Overconnectivity of the right Heschl's and inferior temporal gyrus correlates with symptom severity in preschoolers with autism spectrum disorder.

Previous studies have reported varying findings regarding the association of brain connectivity in autism spectrum disorder (ASD) with overconnectivity, underconnectivity, or both. Despite the emerging understanding that ASD is a developmental disconnection syndrome, very little is known about structural brain networks in preschool-aged children with low-functioning ASD. We aimed to investigate the structural brain connectivity of low-functioning ASD using diffusion magnetic resonance imaging and graph theory to examine alterations in different brain network topologies and identify any correlations with the clinical severity of ASD in preschool-aged children. Fifty-two preschool-aged children (28 with ASD and 24 with typical development) were included in the analysis. Graph-based network analysis was performed to examine the global and local structural brain networks. Nodal network measures exhibited increased nodal strength in the right Heschl's gyrus, which was positively associated with all autistic clinical symptoms (Autism Diagnostic Observation Schedule and Childhood Autism Rating Scale [CARS]). The nodal strength of the right inferior temporal gyrus showed a moderate correlation with the CARS score. Using network-based statistics, we identified a subnetwork with increased connections encompassing the right Heschl's gyrus and the right inferior temporal gyrus in preschool-aged children with ASD. The asymmetric value in the inferior temporal gyrus exhibited right dominance of nodal strength in children with ASD compared to that in typically developing children.

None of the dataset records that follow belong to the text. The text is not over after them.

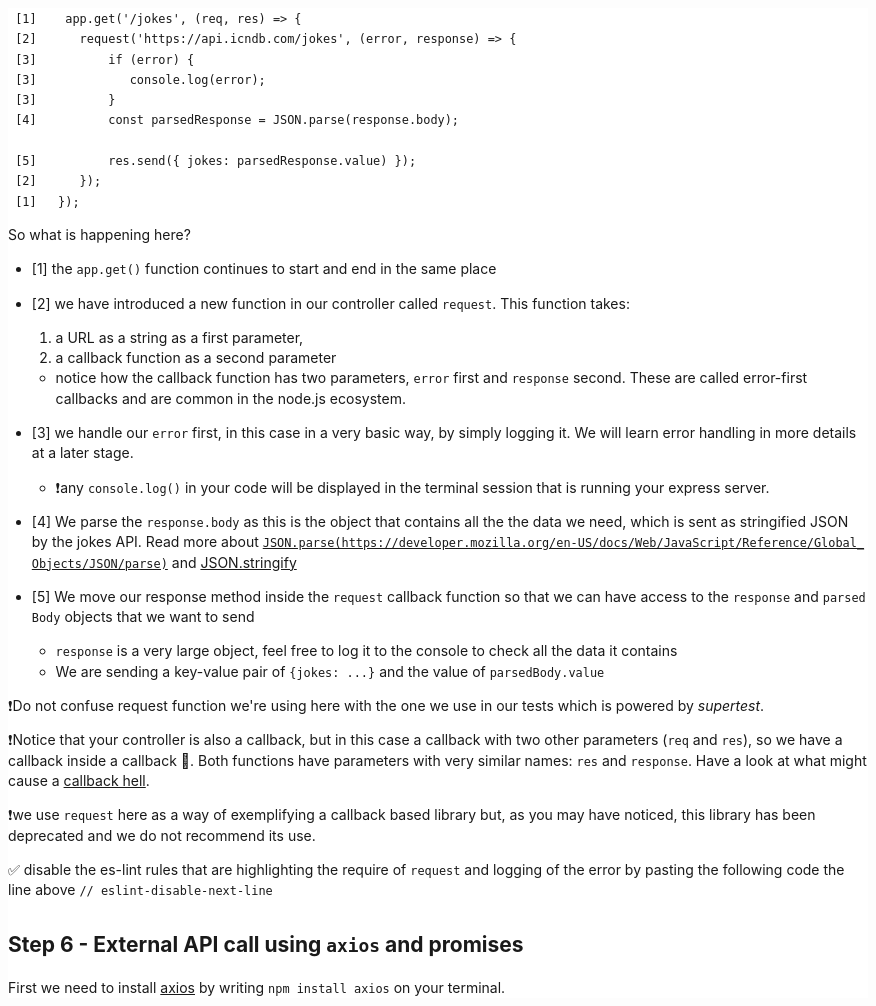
 ```
 [1]    app.get('/jokes', (req, res) => {
 [2]      request('https://api.icndb.com/jokes', (error, response) => {
 [3]          if (error) {
 [3]             console.log(error);
 [3]          }
 [4]          const parsedResponse = JSON.parse(response.body);

 [5]          res.send({ jokes: parsedResponse.value) });
 [2]      });
 [1]   });
```

So what is happening here?

- [1] the `app.get()` function continues to start and end in the same place
- [2] we have introduced a new function in our controller called `request`. This function takes:

  1. a URL as a string as a first parameter,
  2. a callback function as a second parameter

  - notice how the callback function has two parameters, `error` first and `response` second. These are called error-first callbacks and are common in the node.js ecosystem.

- [3] we handle our `error` first, in this case in a very basic way, by simply logging it. We will learn error handling in more details at a later stage.
  - ❗️any `console.log()` in your code will be displayed in the terminal session that is running your express server.
- [4] We parse the `response.body` as this is the object that contains all the the data we need, which is sent as stringified JSON by the jokes API. Read more about [`JSON.parse(https://developer.mozilla.org/en-US/docs/Web/JavaScript/Reference/Global_Objects/JSON/parse)`]() and [JSON.stringify](https://developer.mozilla.org/en-US/docs/Web/JavaScript/Reference/Global_Objects/JSON/stringify)
- [5] We move our response method inside the `request` callback function so that we can have access to the `response` and `parsedBody` objects that we want to send
  - `response` is a very large object, feel free to log it to the console to check all the data it contains
  - We are sending a key-value pair of `{jokes: ...}` and the value of `parsedBody.value`

❗️Do not confuse request function we're using here with the one we use in our tests which is powered by _supertest_.

❗️Notice that your controller is also a callback, but in this case a callback with two other parameters (`req` and `res`), so we have a callback inside a callback 🤯. Both functions have parameters with very similar names: `res` and `response`. Have a look at what might cause a [callback hell](http://callbackhell.com/).

❗️we use `request` here as a way of exemplifying a callback based library but, as you may have noticed, this library has been deprecated and we do not recommend its use.

✅ disable the es-lint rules that are highlighting the require of `request` and logging of the error by pasting the following code the line above `// eslint-disable-next-line`

## Step 6 - External API call using `axios` and promises

First we need to install [axios](https://github.com/axios/axios) by writing `npm install axios` on your terminal.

Our findings support the theory of aberrant brain growth and overconnectivity as the underlying mechanism of ASD and provides new insights into potential regional biomarkers that can detect low-functioning ASD in preschool-aged children. LAY SUMMARY: This study supports the theory of aberrant brain growth and overconnectivity as an explanation for ASD. Measuring the right HG and inferior temporal gyrus provides new insights of potential regional biomarkers underpinning ASD in preschool-aged children.